Calculating the formula extra credit.
1.) Recognize that the CuSO4 is many times heavier on a molecule by molecule basis than the H2O.
2.) We need to find a ratio of how many molecules of water to how many molecules of CuSO4 are present.
3.) Recall that if you have a GFW then you have one mole of molecules
4.) Calculate number of moles of H2O present.
| 1.8 g H20 | 1 mole H20 |
| 18.02 g H2O |
= 0.1 mole H20
5.) Calculate the number of moles of dry CuSO4 present (Subtract the mass water from the mass of hydrous CuSO4)
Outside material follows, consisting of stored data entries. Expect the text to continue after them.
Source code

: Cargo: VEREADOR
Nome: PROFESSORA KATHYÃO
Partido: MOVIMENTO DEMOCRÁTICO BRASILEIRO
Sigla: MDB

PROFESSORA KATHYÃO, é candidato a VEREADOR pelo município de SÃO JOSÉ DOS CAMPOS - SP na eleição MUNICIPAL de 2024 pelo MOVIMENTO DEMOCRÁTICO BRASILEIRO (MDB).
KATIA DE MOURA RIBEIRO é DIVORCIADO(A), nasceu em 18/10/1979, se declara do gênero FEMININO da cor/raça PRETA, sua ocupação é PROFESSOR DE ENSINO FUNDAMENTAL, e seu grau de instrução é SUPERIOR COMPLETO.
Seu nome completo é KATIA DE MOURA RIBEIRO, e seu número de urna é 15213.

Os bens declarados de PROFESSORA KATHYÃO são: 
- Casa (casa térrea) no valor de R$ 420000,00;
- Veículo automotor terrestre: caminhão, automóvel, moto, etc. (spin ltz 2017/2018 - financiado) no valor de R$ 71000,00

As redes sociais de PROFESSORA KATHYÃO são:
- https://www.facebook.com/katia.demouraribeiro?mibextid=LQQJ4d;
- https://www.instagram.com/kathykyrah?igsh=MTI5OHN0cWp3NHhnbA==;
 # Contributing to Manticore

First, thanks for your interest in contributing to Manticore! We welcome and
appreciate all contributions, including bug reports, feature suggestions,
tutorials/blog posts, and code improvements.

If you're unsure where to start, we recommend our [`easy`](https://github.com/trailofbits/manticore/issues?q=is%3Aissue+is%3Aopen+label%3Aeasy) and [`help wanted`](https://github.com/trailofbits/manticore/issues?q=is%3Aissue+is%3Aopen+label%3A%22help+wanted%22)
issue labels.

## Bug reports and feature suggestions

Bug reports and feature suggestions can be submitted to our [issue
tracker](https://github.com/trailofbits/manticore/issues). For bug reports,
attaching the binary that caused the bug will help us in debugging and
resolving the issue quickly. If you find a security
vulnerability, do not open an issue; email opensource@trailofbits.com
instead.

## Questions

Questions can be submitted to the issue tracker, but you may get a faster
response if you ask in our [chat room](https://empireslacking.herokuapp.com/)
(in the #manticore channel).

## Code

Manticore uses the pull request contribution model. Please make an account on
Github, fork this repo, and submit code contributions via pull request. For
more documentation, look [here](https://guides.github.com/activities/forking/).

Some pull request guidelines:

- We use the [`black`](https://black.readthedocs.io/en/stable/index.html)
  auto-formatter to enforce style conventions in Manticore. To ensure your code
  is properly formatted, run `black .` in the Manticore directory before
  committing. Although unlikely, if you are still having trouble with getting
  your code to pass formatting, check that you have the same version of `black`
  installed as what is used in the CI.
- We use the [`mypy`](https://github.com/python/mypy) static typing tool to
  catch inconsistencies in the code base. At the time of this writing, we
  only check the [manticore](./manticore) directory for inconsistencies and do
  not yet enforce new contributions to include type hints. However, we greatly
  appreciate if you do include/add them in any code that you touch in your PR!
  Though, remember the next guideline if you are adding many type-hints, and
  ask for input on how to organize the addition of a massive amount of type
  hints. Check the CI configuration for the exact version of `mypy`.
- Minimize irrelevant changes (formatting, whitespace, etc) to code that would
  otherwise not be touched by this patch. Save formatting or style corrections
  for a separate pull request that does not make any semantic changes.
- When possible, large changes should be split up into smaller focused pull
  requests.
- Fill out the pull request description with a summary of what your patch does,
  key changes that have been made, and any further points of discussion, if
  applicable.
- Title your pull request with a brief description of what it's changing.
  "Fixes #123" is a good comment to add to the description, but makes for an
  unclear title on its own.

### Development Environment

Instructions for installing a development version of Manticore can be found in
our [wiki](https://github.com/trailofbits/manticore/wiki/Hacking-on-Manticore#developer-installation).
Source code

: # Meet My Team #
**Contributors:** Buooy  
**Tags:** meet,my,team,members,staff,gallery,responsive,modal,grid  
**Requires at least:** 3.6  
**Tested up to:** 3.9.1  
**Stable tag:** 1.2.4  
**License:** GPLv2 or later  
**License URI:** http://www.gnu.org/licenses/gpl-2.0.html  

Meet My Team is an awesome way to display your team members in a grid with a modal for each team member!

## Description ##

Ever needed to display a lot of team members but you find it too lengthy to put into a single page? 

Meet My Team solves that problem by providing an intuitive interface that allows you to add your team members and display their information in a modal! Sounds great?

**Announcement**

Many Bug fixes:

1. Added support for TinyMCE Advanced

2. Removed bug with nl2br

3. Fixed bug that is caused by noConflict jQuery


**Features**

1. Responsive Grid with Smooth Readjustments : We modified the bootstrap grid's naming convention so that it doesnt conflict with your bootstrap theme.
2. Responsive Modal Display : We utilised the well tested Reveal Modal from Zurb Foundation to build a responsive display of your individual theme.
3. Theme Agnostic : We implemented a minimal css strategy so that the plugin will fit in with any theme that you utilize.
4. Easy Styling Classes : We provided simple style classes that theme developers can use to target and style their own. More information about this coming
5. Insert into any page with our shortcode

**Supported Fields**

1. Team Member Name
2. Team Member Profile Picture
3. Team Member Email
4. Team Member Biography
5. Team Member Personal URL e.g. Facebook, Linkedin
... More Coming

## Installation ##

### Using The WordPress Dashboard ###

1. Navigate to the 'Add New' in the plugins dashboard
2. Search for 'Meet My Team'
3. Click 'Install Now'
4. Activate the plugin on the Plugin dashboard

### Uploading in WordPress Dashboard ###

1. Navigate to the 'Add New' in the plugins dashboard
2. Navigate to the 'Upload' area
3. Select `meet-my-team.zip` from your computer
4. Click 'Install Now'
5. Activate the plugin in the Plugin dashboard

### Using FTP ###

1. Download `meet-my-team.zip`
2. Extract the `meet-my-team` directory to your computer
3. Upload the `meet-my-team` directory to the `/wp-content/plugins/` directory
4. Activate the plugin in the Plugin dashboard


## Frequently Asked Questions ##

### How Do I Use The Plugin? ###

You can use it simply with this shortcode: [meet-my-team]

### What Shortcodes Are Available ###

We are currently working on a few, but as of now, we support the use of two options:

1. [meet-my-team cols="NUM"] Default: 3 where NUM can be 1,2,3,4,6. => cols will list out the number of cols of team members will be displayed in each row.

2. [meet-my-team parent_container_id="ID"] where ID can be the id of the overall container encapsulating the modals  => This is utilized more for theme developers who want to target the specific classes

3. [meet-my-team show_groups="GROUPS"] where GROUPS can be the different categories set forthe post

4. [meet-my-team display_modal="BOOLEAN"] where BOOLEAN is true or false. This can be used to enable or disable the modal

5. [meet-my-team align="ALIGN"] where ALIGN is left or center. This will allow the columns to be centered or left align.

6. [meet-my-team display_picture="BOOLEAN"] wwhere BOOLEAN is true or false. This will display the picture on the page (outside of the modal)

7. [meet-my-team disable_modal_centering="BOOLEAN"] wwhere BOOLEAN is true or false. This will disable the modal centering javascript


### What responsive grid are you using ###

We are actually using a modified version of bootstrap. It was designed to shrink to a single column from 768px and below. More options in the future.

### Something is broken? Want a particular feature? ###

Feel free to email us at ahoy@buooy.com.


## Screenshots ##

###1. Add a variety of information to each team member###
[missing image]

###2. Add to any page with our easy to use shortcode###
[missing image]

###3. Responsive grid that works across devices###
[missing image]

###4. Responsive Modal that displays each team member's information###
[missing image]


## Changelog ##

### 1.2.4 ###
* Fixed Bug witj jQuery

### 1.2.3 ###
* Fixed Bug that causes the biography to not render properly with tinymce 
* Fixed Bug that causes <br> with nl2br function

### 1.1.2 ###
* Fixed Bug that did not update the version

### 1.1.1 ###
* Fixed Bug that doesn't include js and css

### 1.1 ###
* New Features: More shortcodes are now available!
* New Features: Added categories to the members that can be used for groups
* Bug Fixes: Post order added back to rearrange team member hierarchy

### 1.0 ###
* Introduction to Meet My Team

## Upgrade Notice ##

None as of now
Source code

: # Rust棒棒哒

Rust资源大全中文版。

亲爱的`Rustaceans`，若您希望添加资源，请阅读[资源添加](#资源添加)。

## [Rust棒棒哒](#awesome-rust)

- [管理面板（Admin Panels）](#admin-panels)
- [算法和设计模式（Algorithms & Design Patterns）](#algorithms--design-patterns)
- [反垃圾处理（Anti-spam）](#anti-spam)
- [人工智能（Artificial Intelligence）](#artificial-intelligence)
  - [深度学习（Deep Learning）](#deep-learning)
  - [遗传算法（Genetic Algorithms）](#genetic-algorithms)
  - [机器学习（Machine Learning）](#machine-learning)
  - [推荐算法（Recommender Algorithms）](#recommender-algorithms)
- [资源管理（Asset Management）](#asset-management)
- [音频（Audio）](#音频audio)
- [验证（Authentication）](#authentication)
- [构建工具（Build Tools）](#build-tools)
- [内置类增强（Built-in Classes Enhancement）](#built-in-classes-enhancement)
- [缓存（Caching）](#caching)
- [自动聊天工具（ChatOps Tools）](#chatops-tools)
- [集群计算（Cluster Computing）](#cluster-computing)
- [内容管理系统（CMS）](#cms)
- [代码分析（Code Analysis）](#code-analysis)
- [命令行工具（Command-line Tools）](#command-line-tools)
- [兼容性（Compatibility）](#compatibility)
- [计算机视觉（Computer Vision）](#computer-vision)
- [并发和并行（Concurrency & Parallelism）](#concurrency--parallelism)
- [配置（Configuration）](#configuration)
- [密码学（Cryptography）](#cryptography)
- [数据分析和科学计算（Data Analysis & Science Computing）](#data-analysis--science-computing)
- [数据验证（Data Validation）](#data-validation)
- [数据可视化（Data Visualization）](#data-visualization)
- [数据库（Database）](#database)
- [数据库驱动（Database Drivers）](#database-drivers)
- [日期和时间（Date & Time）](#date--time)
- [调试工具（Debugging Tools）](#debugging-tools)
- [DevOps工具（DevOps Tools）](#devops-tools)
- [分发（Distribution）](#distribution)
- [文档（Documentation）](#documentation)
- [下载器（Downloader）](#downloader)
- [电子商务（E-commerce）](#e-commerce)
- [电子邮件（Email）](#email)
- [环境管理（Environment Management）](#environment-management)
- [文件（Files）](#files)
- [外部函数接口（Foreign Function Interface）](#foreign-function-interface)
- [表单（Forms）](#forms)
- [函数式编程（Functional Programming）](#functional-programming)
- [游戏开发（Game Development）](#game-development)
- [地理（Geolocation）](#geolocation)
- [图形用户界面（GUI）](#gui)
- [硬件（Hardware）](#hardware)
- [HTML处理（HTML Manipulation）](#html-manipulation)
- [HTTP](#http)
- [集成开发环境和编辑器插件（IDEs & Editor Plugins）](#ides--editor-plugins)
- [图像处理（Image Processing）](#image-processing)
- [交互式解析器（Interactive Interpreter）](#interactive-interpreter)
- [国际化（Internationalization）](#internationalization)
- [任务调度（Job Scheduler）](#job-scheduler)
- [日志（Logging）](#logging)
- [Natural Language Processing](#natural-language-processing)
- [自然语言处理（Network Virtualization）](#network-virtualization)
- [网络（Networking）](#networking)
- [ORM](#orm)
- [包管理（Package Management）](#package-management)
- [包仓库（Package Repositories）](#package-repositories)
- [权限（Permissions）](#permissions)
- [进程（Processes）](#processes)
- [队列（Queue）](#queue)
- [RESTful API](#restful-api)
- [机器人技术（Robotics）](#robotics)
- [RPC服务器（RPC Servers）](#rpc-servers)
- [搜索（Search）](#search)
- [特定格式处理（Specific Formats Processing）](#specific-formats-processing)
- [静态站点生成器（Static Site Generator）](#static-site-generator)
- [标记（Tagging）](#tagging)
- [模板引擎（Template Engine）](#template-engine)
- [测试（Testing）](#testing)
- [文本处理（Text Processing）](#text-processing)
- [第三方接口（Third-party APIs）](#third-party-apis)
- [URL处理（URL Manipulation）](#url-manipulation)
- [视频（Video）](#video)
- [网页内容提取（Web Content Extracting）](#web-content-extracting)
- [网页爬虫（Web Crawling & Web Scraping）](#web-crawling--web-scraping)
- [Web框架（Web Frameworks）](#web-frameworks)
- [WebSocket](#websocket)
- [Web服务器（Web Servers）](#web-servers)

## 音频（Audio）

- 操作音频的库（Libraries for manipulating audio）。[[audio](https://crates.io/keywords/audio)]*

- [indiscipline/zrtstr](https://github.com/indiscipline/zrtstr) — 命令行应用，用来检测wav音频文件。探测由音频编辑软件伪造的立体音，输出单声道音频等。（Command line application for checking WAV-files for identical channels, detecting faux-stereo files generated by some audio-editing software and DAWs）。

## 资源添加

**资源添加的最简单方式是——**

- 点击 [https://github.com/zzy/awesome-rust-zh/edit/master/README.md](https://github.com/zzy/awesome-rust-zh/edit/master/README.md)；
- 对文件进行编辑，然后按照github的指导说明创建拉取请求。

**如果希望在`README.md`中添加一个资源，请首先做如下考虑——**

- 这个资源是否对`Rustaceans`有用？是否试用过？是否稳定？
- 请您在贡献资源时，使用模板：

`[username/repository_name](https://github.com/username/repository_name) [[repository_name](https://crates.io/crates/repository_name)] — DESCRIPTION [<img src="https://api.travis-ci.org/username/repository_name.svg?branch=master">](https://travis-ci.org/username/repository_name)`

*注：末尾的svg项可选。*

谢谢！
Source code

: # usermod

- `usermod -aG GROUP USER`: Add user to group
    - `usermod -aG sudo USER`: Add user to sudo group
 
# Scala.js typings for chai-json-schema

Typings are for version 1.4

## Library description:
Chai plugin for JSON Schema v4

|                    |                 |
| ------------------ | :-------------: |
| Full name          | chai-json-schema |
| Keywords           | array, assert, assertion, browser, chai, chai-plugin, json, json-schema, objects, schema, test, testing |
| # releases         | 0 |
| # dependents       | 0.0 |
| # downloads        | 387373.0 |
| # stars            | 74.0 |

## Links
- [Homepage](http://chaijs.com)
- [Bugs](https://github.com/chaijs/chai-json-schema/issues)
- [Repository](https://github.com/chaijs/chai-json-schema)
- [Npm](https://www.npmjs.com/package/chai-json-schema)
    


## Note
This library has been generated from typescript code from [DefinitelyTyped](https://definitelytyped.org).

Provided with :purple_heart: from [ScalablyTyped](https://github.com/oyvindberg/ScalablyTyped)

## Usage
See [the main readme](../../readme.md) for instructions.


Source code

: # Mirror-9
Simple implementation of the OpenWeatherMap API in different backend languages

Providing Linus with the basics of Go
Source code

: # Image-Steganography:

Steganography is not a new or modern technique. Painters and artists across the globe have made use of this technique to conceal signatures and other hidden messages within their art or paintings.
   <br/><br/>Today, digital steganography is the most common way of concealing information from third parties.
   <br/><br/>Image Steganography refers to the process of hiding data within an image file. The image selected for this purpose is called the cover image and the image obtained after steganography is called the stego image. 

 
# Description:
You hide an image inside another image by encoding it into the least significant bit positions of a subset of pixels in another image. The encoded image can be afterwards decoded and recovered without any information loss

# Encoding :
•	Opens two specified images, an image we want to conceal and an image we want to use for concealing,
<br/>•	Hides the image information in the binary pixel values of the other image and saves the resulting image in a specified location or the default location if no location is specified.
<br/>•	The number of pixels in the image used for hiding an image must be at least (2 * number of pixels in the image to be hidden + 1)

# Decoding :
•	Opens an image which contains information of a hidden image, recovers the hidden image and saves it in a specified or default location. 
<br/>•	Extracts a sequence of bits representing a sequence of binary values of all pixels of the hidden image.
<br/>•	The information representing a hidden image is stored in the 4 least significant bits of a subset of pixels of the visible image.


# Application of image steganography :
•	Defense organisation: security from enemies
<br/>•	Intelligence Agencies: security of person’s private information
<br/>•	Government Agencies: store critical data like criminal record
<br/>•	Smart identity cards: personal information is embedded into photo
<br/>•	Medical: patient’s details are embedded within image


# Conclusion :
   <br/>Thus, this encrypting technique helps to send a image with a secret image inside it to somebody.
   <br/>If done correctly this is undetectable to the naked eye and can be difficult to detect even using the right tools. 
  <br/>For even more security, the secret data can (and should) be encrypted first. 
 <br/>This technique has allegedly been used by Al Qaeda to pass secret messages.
| 3.2 g CuSO4 | 1 mole CuSO4 |
| 160 g CuSO4 |
= 0.02 mole CuSO4
6.) Now we have a ratio, but the numbers are awkward. Lets "normalize" them by dividing both by the smallest number.
0.1 mole/ 0.02 mole = 5 (the H2O)
0.02 mole/ 0.02 mole = 1 ( the CuSO4 )
So for every 1 CuSO4 we have 5 H20 or we can write this CuSO4 . 5H20 and its formal name is copper (II) sulfate pentahydrate.